Vielleicht möchte er untersuchen, inwieweit der Geburtsort die Deutschkenntnisse beeinflusst? k.A.^^


----------



## The_Pullplayer (26. Dezember 2013)

*AW: Hilfe bei Umfrage für's Studium*



Xtreme RS schrieb:


> Hab auch mal mitgemacht. Du Witzbold hast in der ersten Frage gleich einen Tippfehler!
> 
> Nicht schlimm aber witzig!



Klar, der Klassiker muss doch drin sein  An sich aber peinlich ...



Robonator schrieb:


> Die Umfrage war aber kurz
> Hatte aber Probleme. Musste bisher noch nie in meinem Leben das Plural einer Couch nennen.



Ging mir auch so und das macht es noch interessanter!

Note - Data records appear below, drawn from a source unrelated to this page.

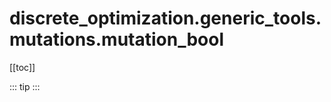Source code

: # discrete_optimization.generic_tools.mutations.mutation_bool

[[toc]]

::: tip
<skdecide-summary></skdecide-summary>
:::

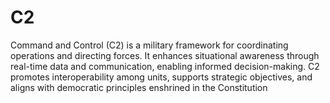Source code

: # C2
Command and Control (C2) is a military framework for coordinating operations and directing forces. It enhances situational awareness through real-time data and communication, enabling informed decision-making. C2 promotes interoperability among units, supports strategic objectives, and aligns with democratic principles enshrined in the Constitution
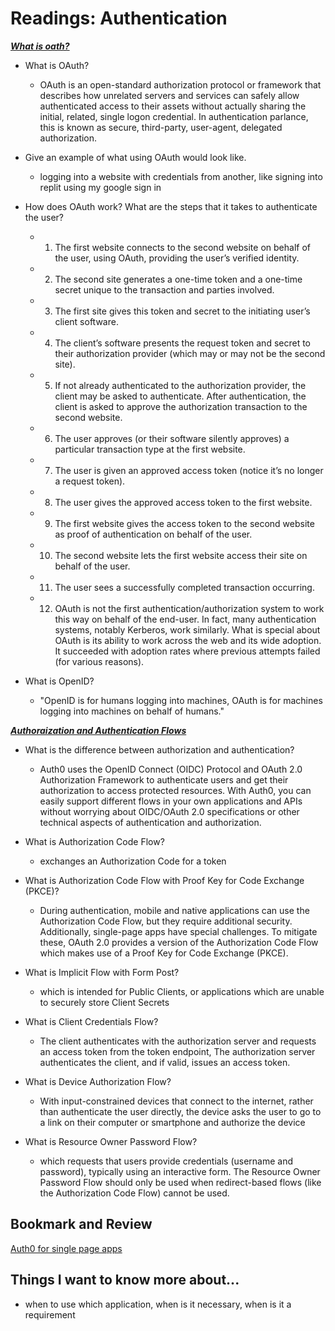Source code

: # Readings: Authentication

***[What is oath?](https://www.csoonline.com/article/3216404/what-is-oauth-how-the-open-authorization-framework-works.html)***

* What is OAuth?

  * OAuth is an open-standard authorization protocol or framework that describes how unrelated servers and services can safely allow authenticated access to their assets without actually sharing the initial, related, single logon credential. In authentication parlance, this is known as secure, third-party, user-agent, delegated authorization.

* Give an example of what using OAuth would look like.

  * logging into  a website with credentials from another, like signing into replit using my google sign in

* How does OAuth work? What are the steps that it takes to authenticate the user?

  * 1. The first website connects to the second website on behalf of the user, using OAuth, providing the user’s verified identity.
  * 2. The second site generates a one-time token and a one-time secret unique to the transaction and parties involved.
  * 3. The first site gives this token and secret to the initiating user’s client software.
  * 4. The client’s software presents the request token and secret to their authorization provider (which may or may not be the second site).
  * 5. If not already authenticated to the authorization provider, the client may be asked to authenticate. After authentication, the client is asked to approve the authorization transaction to the second website.
  * 6. The user approves (or their software silently approves) a particular transaction type at the first website.
  * 7. The user is given an approved access token (notice it’s no longer a request token).
  * 8. The user gives the approved access token to the first website.
  * 9. The first website gives the access token to the second website as proof of authentication on behalf of the user.
  * 10. The second website lets the first website access their site on behalf of the user.
  * 11. The user sees a successfully completed transaction occurring.
  * 12. OAuth is not the first authentication/authorization system to work this way on behalf of the end-user. In fact, many authentication systems, notably Kerberos, work similarly. What is special about OAuth is its ability to work across the web and its wide adoption. It succeeded with adoption rates where previous attempts failed (for various reasons).

* What is OpenID?

  * "OpenID is for humans logging into machines, OAuth is for machines logging into machines on behalf of humans."

***[Authoraization and Authentication Flows](https://auth0.com/docs/get-started/authentication-and-authorization-flow)***

* What is the difference between authorization and authentication?

  * Auth0 uses the OpenID Connect (OIDC) Protocol and OAuth 2.0 Authorization Framework to authenticate users and get their authorization to access protected resources. With Auth0, you can easily support different flows in your own applications and APIs without worrying about OIDC/OAuth 2.0 specifications or other technical aspects of authentication and authorization.

* What is Authorization Code Flow?

  * exchanges an Authorization Code for a token

* What is Authorization Code Flow with Proof Key for Code Exchange (PKCE)?

  * During authentication, mobile and native applications can use the Authorization Code Flow, but they require additional security. Additionally, single-page apps have special challenges. To mitigate these, OAuth 2.0 provides a version of the Authorization Code Flow which makes use of a Proof Key for Code Exchange (PKCE).

* What is Implicit Flow with Form Post?

  * which is intended for Public Clients, or applications which are unable to securely store Client Secrets

* What is Client Credentials Flow?

  * The client authenticates with the authorization server and requests an access token from the token endpoint, The authorization server authenticates the client, and if valid, issues an access token.

* What is Device Authorization Flow?

  * With input-constrained devices that connect to the internet, rather than authenticate the user directly, the device asks the user to go to a link on their computer or smartphone and authorize the device

* What is Resource Owner Password Flow?

  * which requests that users provide credentials (username and password), typically using an interactive form. The Resource Owner Password Flow should only be used when redirect-based flows (like the Authorization Code Flow) cannot be used.

## Bookmark and Review

  [Auth0 for single page apps](https://auth0.com/docs/libraries/auth0-react)

## Things I want to know more about...

 * when to use which application, when is it necessary, when is it a requirement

Danke euch, die bereits mitgemacht haben!


----------



## Dr Bakterius (26. Dezember 2013)

*AW: Hilfe bei Umfrage für's Studium*



Robonator schrieb:


> Die Umfrage war aber kurz
> Hatte aber Probleme. Musste bisher noch nie in meinem Leben das Plural einer Couch nennen.

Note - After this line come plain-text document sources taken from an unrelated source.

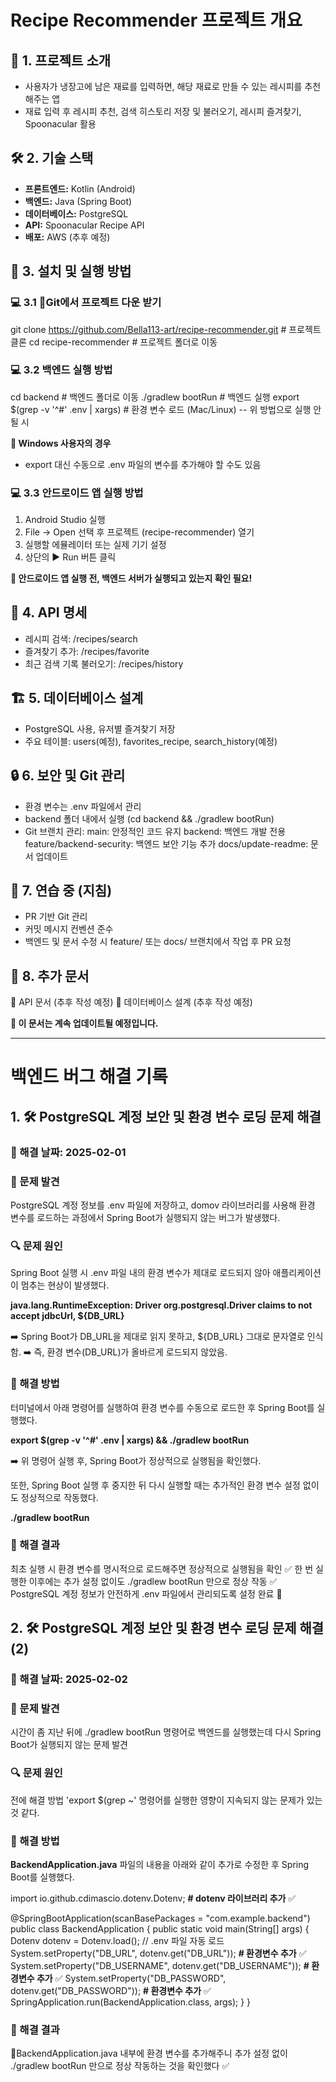 # Recipe Recommender 프로젝트 개요

## 🚀 1. 프로젝트 소개
- 사용자가 냉장고에 남은 재료를 입력하면, 해당 재료로 만들 수 있는 레시피를 추천해주는 앱
- 재료 입력 후 레시피 추천, 검색 히스토리 저장 및 불러오기, 레시피 즐겨찾기, Spoonacular 활용

## 🛠️ 2. 기술 스택
- **프론트엔드:** Kotlin (Android)
- **백엔드:** Java (Spring Boot)
- **데이터베이스:** PostgreSQL
- **API:** Spoonacular Recipe API
- **배포:** AWS (추후 예정)

## 🔧 3. 설치 및 실행 방법
### 💻 3.1 Git에서 프로젝트 다운 받기
git clone https://github.com/Bella113-art/recipe-recommender.git # 프로젝트 클론
cd recipe-recommender # 프로젝트 폴더로 이동

### 💻 3.2 백엔드 실행 방법
cd backend  # 백엔드 폴더로 이동 
./gradlew bootRun  # 백엔드 실행
export $(grep -v '^#' .env | xargs)  # 환경 변수 로드 (Mac/Linux) -- 위 방법으로 실행 안될 시

**📌 Windows 사용자의 경우**
- export 대신 수동으로 .env 파일의 변수를 추가해야 할 수도 있음

### 💻 3.3 안드로이드 앱 실행 방법
1. Android Studio 실행
2. File → Open 선택 후 프로젝트 (recipe-recommender) 열기
3. 실행할 에뮬레이터 또는 실제 기기 설정
4. 상단의 ▶️ Run 버튼 클릭

**📌 안드로이드 앱 실행 전, 백엔드 서버가 실행되고 있는지 확인 필요!**

## 📡 4. API 명세
- 레시피 검색: /recipes/search
- 즐겨찾기 추가: /recipes/favorite
- 최근 검색 기록 불러오기: /recipes/history

## 🏗️ 5. 데이터베이스 설계
- PostgreSQL 사용, 유저별 즐겨찾기 저장
- 주요 테이블: users(예정), favorites_recipe, search_history(예정)

## 🔒 6. 보안 및 Git 관리
- 환경 변수는 .env 파일에서 관리
- backend 폴더 내에서 실행 (cd backend && ./gradlew bootRun)
- Git 브랜치 관리:
  main: 안정적인 코드 유지
  backend: 백엔드 개발 전용
  feature/backend-security: 백엔드 보안 기능 추가
  docs/update-readme: 문서 업데이트

## 🤝 7. 연습 중 (지침)
- PR 기반 Git 관리
- 커밋 메시지 컨벤션 준수
- 백엔드 및 문서 수정 시 feature/ 또는 docs/ 브랜치에서 작업 후 PR 요청

## 📄 8. 추가 문서
📂 API 문서 (추후 작성 예정)
📂 데이터베이스 설계 (추후 작성 예정)

**📌 이 문서는 계속 업데이트될 예정입니다.**

-------------------------------------------------------------------------------------------

# 백엔드 버그 해결 기록
## 1. 🛠️ PostgreSQL 계정 보안 및 환경 변수 로딩 문제 해결

### 📅 해결 날짜: 2025-02-01  

### 📌 문제 발견
PostgreSQL 계정 정보를 .env 파일에 저장하고, domov 라이브러리를 사용해 환경 변수를 로드하는 과정에서 Spring Boot가 실행되지 않는 버그가 발생했다.

### 🔍 문제 원인
Spring Boot 실행 시 .env 파일 내의 환경 변수가 제대로 로드되지 않아 애플리케이션이 멈추는 현상이 발생했다.

**java.lang.RuntimeException: Driver org.postgresql.Driver claims to not accept jdbcUrl, ${DB_URL}**

➡️ Spring Boot가 DB_URL을 제대로 읽지 못하고, ${DB_URL} 그대로 문자열로 인식함.
➡️ 즉, 환경 변수(DB_URL)가 올바르게 로드되지 않았음.

### 🚀 해결 방법
터미널에서 아래 명령어를 실행하여 환경 변수를 수동으로 로드한 후 Spring Boot를 실행했다.

**export $(grep -v '^#' .env | xargs) && ./gradlew bootRun**

➡️ 위 명령어 실행 후, Spring Boot가 정상적으로 실행됨을 확인했다.

또한, Spring Boot 실행 후 중지한 뒤 다시 실행할 때는 추가적인 환경 변수 설정 없이도 정상적으로 작동했다.

**./gradlew bootRun**

### 🔎 해결 결과
최초 실행 시 환경 변수를 명시적으로 로드해주면 정상적으로 실행됨을 확인 ✅
한 번 실행한 이후에는 추가 설정 없이도 ./gradlew bootRun 만으로 정상 작동 ✅
PostgreSQL 계정 정보가 안전하게 .env 파일에서 관리되도록 설정 완료 🔐

## 2. 🛠️ PostgreSQL 계정 보안 및 환경 변수 로딩 문제 해결 (2)

### 📅 해결 날짜: 2025-02-02  

### 📌 문제 발견
시간이 좀 지난 뒤에 ./gradlew bootRun 명령어로 백엔드를 실행했는데 다시 Spring Boot가 실행되지 않는 문제 발견

### 🔍 문제 원인
전에 해결 방법 'export $(grep ~' 명령어를 실행한 영향이 지속되지 않는 문제가 있는 것 같다.

### 🚀 해결 방법
**BackendApplication.java** 파일의 내용을 아래와 같이 추가로 수정한 후 Spring Boot를 실행했다.

import io.github.cdimascio.dotenv.Dotenv; **# dotenv 라이브러리 추가** ✅

@SpringBootApplication(scanBasePackages = "com.example.backend") 
public class BackendApplication {
	public static void main(String[] args) {
		Dotenv dotenv = Dotenv.load(); // .env 파일 자동 로드
		System.setProperty("DB_URL", dotenv.get("DB_URL")); **# 환경변수 추가** ✅
		System.setProperty("DB_USERNAME", dotenv.get("DB_USERNAME")); **# 환경변수 추가** ✅
		System.setProperty("DB_PASSWORD", dotenv.get("DB_PASSWORD")); **# 환경변수 추가** ✅
		SpringApplication.run(BackendApplication.class, args);
	}
}

### 🔎 해결 결과
BackendApplication.java 내부에 환경 변수를 추가해주니 추가 설정 없이 ./gradlew bootRun 만으로 정상 작동하는 것을 확인했다 ✅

 Komisch, ich höre es fast jeden Tag 
 Done


----------



## Veteranboy (26. Dezember 2013)

*AW: Hilfe bei Umfrage für's Studium*

Dabei  

Find ich echt ne coole Sache! Sind so Sachen dabei gewesen über die man eig. nicht nachdenkt...


----------



## mülla1 (26. Dezember 2013)

*AW: Hilfe bei Umfrage für's Studium*

Gemacht!  ich hoffe ich konnte dir damit weiter helfen


----------



## Teutonnen (26. Dezember 2013)

*AW: Hilfe bei Umfrage für's Studium*

Ebenfalls gemacht. 

Der ursprüngliche Plural von Pizza ist übrigens Pizze, nur soviel dazu.


----------



## seventyseven (27. Dezember 2013)

*AW: Hilfe bei Umfrage für's Studium*

Habs auch mal ausgefüllt 

Couches ? Da war ich doch am grübeln


----------



## Dr Bakterius (27. Dezember 2013)

*AW: Hilfe bei Umfrage für's Studium*

Ich hätte es im Zweifel dann einfach Sofas genannt


----------



## The_Pullplayer (27. Dezember 2013)

*AW: Hilfe bei Umfrage für's Studium*

Danke nochmals an euch! Binnen einem Tag 40 zusätzliche antworten und dank euch habe ich auch die 100er Marke geknackt. Ich denke da wird mein Dozent Augen machen, denn er hat so 20-30 ausgefüllte Fragebögen angepeilt ... Uni 0 : Community 1


----------